ACTION ITEM.
Report each line of the data that contains the string "element".

DATA SHOWN.
____________

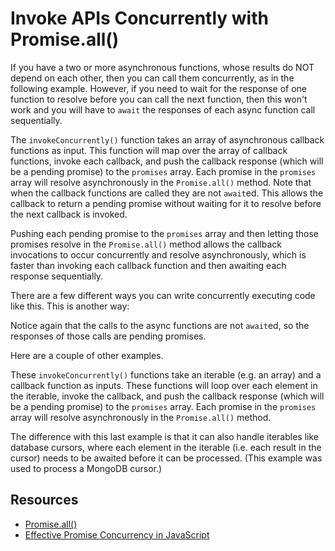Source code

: <script lang="ts">
  import { Highlight } from "/src/components";

  const example1 =
`async function fetchUsers() {
  const response = await fetch("/users");
  return await response.json();
}

async function fetchProducts() {
  const response = await fetch("/products");
  return await response.json();
}

async function fetchPrices() {
  const response = await fetch("/prices");
  return await response.json();
}

async function invokeConcurrently(callbacks) {
  const promises = callbacks.map((callback) => {
    const callbackResponse = callback();
    return callbackResponse;
  });

  const results = await Promise.all(promises)
    .catch((error) => {
      throw new Error(error.message);
    });

  return results;
}

await invokeConcurrently([fetchUsers, fetchProducts, fetchPrices]);`;

  const example2 =
`const usersPromise = fetchUsers();
const productsPromise = fetchProducts();
const pricesPromise = fetchPrices();

const results = await Promise.all([usersPromise, productsPromise, pricesPromise])
  .catch((error) => {
    throw new Error(error.message);
  });

console.log(results);`;

  const example3 =
`async function invokeConcurrently(iterable, callback) {
  const promises = iterable.map(element => {
    const callbackResponse = callback(element);
    return callbackResponse;
  });

  const results = await Promise.all(promises)
    .catch(error => {
      throw new Error(error.message);
    });

  return results;
}

await invokeConcurrently(arrayWithUserData, mlPipelineFunction);`;

  const example4 =
`async function invokeConcurrently(iterable, callback) {
  const promises = [];
  for await (const element of iterable) {
    const callbackResponse = callback(element);
    promises.push(callbackResponse);
  }

  const results = await Promise.all(promises)
    .catch(error => {
      throw new Error(error.message);
    });

  return results;
}

await invokeConcurrently(cursorWithProductData, mlPipelineFunction);`;
</script>

# Invoke APIs Concurrently with Promise.all()

If you have a two or more asynchronous functions, whose results do NOT depend on each other, then you can call them concurrently, as in the following example. However, if you need to wait for the response of one function to resolve before you can call the next function, then this won't work and you will have to `await` the responses of each async function call sequentially.

<Highlight 
  language="typescript"
  code={example1}
/>

The `invokeConcurrently()` function takes an array of asynchronous callback functions as input. This function will map over the array of callback functions, invoke each callback, and push the callback response (which will be a pending promise) to the `promises` array. Each promise in the `promises` array will resolve asynchronously in the `Promise.all()` method. Note that when the callback functions are called they are not `await`ed. This allows the callback to return a pending promise without waiting for it to resolve before the next callback is invoked.

Pushing each pending promise to the `promises` array and then letting those promises resolve in the `Promise.all()` method allows the callback invocations to occur concurrently and resolve asynchronously, which is faster than invoking each callback function and then awaiting each response sequentially.

There are a few different ways you can write concurrently executing code like this. This is another way:

<Highlight 
  language="typescript"
  code={example2}
/>

Notice again that the calls to the async functions are not `await`ed, so the responses of those calls are pending promises.

Here are a couple of other examples. 

These `invokeConcurrently()` functions take an iterable (e.g. an array) and a callback function as inputs. These functions will loop over each element in the iterable, invoke the callback, and push the callback response (which will be a pending promise) to the `promises` array. Each promise in the `promises` array will resolve asynchronously in the `Promise.all()` method.

<Highlight 
  language="typescript"
  code={example3}
/>

The difference with this last example is that it can also handle iterables like database cursors, where each element in the iterable (i.e. each result in the cursor) needs to be awaited before it can be processed. (This example was used to process a MongoDB cursor.)

<Highlight 
  language="typescript"
  code={example4}
/>

## Resources

* [Promise.all()](https://developer.mozilla.org/en-US/docs/Web/JavaScript/Reference/Global_Objects/Promise/all)
* [Effective Promise Concurrency in JavaScript](https://www.builder.io/blog/promises)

____________

TASK SOLUTION.
  const promises = iterable.map(element => {
    const callbackResponse = callback(element);
  for await (const element of iterable) {
    const callbackResponse = callback(element);
These `invokeConcurrently()` functions take an iterable (e.g. an array) and a callback function as inputs. These functions will loop over each element in the iterable, invoke the callback, and push the callback response (which will be a pending promise) to the `promises` array. Each promise in the `promises` array will resolve asynchronously in the `Promise.all()` method.
The difference with this last example is that it can also handle iterables like database cursors, where each element in the iterable (i.e. each result in the cursor) needs to be awaited before it can be processed. (This example was used to process a MongoDB cursor.)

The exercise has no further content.